## Records shown
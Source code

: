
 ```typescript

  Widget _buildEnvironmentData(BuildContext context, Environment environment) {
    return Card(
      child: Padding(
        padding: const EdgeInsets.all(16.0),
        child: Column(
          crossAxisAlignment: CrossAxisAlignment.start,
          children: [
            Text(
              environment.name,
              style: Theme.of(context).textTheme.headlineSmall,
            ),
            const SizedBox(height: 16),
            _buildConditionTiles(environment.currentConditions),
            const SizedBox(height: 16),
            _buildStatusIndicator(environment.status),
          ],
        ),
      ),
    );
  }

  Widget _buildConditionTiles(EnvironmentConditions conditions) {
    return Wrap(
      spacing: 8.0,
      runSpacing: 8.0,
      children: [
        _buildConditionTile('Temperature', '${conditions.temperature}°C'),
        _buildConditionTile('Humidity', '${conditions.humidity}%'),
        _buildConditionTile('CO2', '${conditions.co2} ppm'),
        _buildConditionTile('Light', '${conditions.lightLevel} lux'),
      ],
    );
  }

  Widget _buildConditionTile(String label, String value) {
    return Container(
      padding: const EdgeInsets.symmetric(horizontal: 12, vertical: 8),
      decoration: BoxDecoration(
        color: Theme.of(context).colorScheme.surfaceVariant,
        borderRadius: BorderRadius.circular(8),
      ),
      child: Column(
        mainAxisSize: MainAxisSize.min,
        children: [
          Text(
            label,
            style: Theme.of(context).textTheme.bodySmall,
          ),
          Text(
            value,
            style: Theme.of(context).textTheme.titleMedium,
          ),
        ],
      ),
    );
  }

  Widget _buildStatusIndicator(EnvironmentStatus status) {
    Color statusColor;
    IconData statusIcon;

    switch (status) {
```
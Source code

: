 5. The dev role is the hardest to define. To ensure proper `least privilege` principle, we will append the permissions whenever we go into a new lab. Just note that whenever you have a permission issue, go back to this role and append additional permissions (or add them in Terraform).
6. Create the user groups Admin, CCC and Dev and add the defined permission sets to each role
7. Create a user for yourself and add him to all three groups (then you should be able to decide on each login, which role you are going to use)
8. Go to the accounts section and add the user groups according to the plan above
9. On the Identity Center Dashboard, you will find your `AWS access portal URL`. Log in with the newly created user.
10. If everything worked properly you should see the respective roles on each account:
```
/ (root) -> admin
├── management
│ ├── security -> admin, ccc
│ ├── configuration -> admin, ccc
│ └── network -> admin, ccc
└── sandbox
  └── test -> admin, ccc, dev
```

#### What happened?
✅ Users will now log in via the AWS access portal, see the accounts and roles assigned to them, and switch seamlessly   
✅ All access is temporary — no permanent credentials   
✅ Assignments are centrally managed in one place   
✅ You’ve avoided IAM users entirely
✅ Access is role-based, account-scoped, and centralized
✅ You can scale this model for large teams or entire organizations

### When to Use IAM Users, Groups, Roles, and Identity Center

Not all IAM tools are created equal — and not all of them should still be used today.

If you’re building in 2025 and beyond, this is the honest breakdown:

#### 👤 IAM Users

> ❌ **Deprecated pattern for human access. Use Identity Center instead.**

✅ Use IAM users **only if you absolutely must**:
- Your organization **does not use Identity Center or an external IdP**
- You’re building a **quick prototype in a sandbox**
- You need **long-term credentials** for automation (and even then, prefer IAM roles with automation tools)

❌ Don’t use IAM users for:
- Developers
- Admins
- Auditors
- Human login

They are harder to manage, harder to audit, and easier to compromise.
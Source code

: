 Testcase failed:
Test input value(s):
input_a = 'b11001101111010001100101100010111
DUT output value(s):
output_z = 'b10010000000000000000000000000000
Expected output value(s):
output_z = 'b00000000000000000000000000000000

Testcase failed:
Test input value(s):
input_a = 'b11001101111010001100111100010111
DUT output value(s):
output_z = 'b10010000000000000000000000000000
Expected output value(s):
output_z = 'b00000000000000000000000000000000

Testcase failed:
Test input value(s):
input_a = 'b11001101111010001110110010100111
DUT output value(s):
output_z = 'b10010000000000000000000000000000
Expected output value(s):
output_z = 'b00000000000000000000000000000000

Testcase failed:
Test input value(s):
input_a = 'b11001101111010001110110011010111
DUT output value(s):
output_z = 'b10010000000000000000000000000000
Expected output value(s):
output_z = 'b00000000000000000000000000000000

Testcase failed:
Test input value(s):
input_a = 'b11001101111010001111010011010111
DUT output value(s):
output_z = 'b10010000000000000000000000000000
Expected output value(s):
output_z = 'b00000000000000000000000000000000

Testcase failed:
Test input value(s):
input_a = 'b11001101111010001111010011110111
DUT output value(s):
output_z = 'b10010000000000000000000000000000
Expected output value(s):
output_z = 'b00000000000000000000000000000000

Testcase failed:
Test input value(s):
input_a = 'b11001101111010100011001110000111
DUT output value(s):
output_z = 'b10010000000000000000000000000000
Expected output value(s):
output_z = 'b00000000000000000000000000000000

## Exercise brief
All lines above with "Theme" in them should be returned.

## Result for this exercise
              style: Theme.of(context).textTheme.headlineSmall,
        color: Theme.of(context).colorScheme.surfaceVariant,
            style: Theme.of(context).textTheme.bodySmall,
            style: Theme.of(context).textTheme.titleMedium,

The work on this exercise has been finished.